[Rendered images with source text]
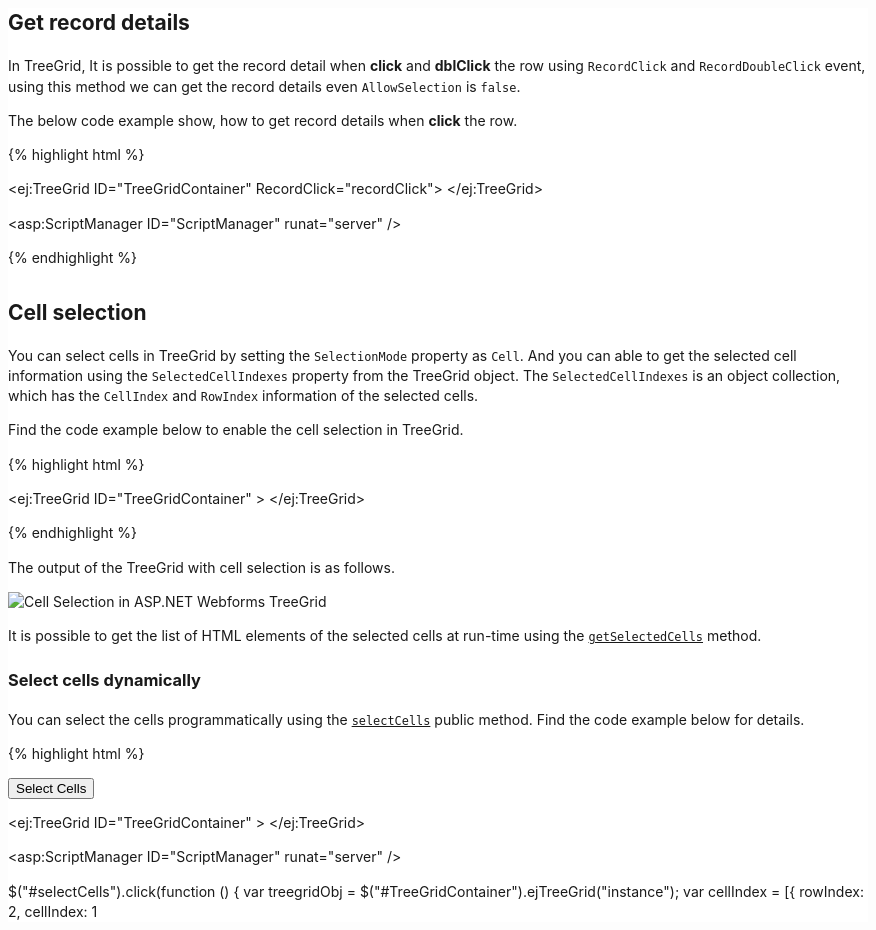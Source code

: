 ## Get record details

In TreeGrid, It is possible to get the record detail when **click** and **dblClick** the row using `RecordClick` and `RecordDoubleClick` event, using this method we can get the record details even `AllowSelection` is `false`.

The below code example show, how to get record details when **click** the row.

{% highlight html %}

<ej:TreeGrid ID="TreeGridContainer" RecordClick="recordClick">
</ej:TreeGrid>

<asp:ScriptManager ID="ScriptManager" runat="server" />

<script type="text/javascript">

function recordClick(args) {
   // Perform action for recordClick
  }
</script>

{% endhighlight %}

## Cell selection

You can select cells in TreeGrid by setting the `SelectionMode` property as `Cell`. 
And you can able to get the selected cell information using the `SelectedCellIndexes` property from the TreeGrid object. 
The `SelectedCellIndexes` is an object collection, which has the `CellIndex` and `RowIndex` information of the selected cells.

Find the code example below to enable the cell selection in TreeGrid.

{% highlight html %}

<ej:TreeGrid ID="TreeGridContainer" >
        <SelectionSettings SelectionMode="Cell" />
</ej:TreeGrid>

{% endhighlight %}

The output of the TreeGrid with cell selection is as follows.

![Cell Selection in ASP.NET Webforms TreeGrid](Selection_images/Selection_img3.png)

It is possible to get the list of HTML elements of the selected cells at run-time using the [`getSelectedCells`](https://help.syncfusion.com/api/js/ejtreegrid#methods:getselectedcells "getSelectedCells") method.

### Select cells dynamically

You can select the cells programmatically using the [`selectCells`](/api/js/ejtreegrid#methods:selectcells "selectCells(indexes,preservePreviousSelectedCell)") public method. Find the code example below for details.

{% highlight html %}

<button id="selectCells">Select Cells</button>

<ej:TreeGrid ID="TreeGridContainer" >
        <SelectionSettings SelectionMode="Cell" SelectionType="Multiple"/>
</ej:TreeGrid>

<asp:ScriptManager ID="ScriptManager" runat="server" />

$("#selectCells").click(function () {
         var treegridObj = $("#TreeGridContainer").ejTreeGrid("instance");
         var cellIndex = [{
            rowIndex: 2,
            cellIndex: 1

--

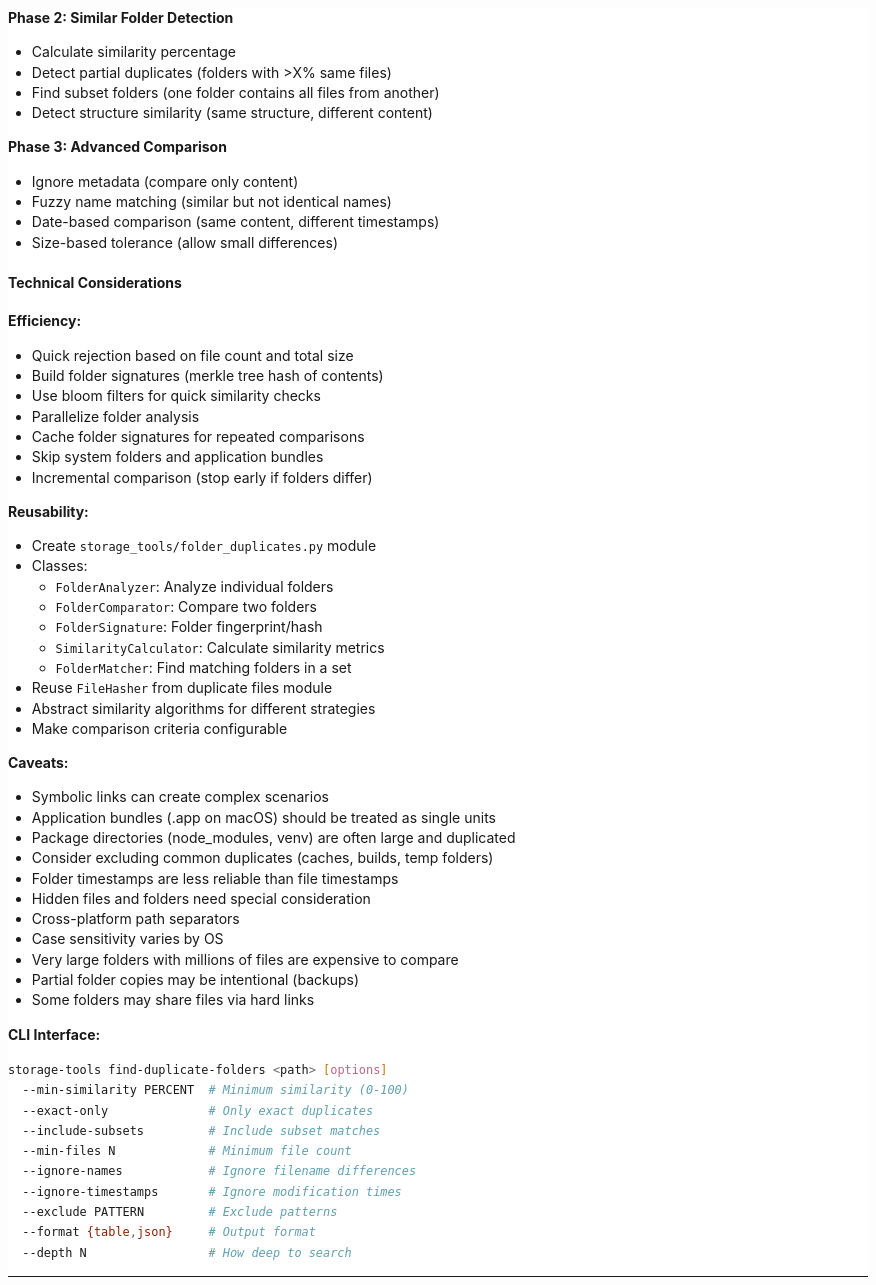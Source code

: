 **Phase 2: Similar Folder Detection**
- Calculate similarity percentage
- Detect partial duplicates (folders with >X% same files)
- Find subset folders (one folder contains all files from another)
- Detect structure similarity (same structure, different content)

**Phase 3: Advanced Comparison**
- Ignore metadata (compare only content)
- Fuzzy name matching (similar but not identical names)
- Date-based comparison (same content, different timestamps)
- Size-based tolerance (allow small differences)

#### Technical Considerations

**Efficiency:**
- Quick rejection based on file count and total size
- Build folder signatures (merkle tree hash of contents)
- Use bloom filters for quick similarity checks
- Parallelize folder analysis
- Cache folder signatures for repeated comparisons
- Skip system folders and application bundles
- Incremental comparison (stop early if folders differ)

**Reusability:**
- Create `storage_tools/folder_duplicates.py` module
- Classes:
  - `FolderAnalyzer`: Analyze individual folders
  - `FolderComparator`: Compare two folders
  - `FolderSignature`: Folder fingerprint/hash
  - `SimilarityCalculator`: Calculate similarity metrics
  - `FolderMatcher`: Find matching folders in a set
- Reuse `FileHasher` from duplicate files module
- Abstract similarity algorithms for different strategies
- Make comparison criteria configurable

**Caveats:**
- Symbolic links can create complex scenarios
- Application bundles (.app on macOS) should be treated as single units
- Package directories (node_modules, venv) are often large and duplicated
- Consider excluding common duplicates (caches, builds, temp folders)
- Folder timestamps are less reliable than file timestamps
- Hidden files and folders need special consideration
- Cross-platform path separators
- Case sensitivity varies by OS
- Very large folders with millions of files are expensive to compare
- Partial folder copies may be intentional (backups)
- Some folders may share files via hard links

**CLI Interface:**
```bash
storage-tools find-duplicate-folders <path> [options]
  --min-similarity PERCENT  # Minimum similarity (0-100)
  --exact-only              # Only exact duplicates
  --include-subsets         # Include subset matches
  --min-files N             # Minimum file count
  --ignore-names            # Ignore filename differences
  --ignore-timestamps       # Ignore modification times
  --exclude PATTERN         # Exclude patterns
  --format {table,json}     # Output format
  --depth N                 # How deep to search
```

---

* * *

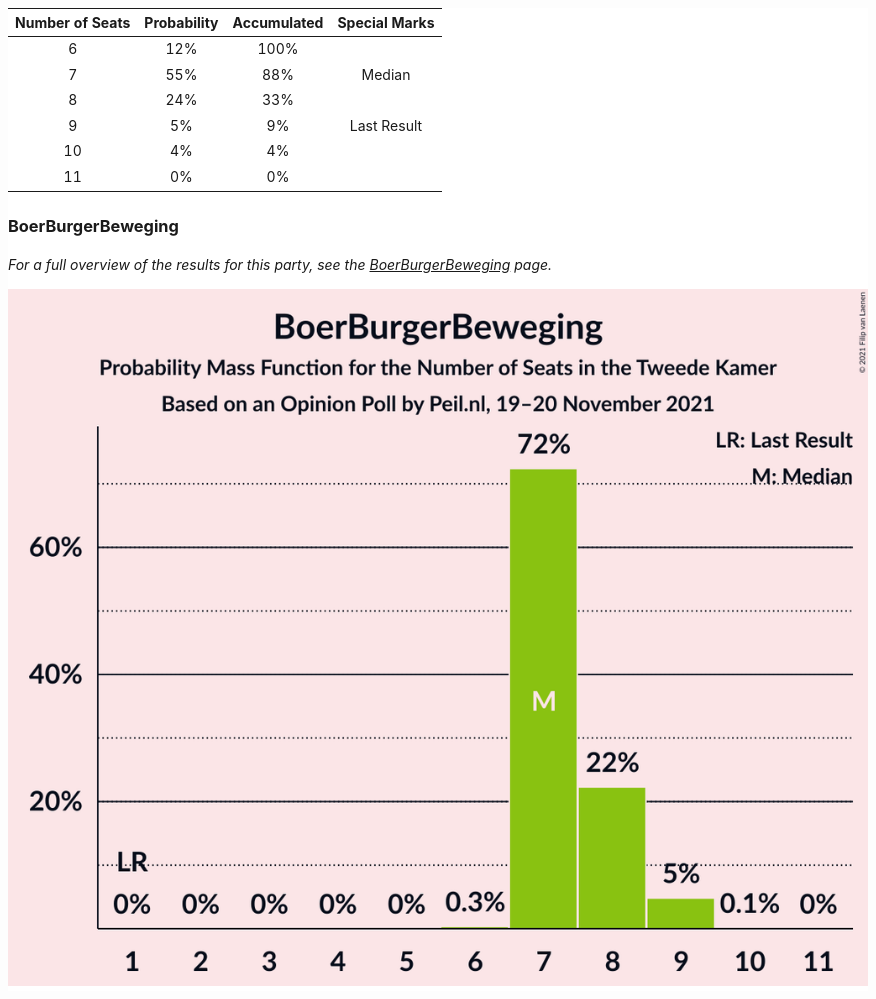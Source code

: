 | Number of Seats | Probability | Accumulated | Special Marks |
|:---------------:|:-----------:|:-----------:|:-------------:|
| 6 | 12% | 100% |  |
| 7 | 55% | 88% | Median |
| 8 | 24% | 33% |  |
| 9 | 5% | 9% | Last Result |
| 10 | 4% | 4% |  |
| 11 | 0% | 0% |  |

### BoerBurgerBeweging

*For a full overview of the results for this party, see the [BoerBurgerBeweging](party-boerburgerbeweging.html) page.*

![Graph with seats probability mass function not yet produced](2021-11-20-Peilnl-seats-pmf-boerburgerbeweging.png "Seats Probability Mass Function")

What the task asks> Copy the lines that hold the word "differences". Take them from the records above.

Completed exercise>
- Size-based tolerance (allow small differences)
  --ignore-names            # Ignore filename differences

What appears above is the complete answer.